### Action item
Scan the listing for the word "subsection" and report every line that contains it.

### Recorded information
Start of Block

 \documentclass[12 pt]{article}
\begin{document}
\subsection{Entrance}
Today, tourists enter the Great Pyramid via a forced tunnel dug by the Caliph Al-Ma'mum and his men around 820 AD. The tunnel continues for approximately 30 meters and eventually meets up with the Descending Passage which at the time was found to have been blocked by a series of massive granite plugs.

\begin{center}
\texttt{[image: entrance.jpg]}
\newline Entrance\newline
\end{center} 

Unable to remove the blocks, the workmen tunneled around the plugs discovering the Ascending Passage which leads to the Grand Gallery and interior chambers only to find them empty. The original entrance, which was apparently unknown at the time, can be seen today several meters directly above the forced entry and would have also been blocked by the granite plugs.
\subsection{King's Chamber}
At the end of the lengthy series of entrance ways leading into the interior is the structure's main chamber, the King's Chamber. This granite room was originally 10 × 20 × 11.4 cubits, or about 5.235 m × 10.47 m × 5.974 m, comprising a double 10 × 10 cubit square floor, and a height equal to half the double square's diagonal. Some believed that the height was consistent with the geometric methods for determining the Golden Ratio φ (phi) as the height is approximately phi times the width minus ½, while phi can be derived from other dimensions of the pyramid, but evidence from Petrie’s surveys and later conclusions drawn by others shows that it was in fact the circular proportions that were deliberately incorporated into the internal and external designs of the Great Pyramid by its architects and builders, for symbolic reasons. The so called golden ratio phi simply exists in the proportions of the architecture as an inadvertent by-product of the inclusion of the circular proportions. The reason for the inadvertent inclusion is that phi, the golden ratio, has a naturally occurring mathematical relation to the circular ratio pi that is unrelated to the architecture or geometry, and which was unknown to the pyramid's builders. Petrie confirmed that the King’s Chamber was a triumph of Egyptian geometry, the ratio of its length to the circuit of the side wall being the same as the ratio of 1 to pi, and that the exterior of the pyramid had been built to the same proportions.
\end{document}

End of Block

### Response box
\subsection{Entrance}
\subsection{King's Chamber}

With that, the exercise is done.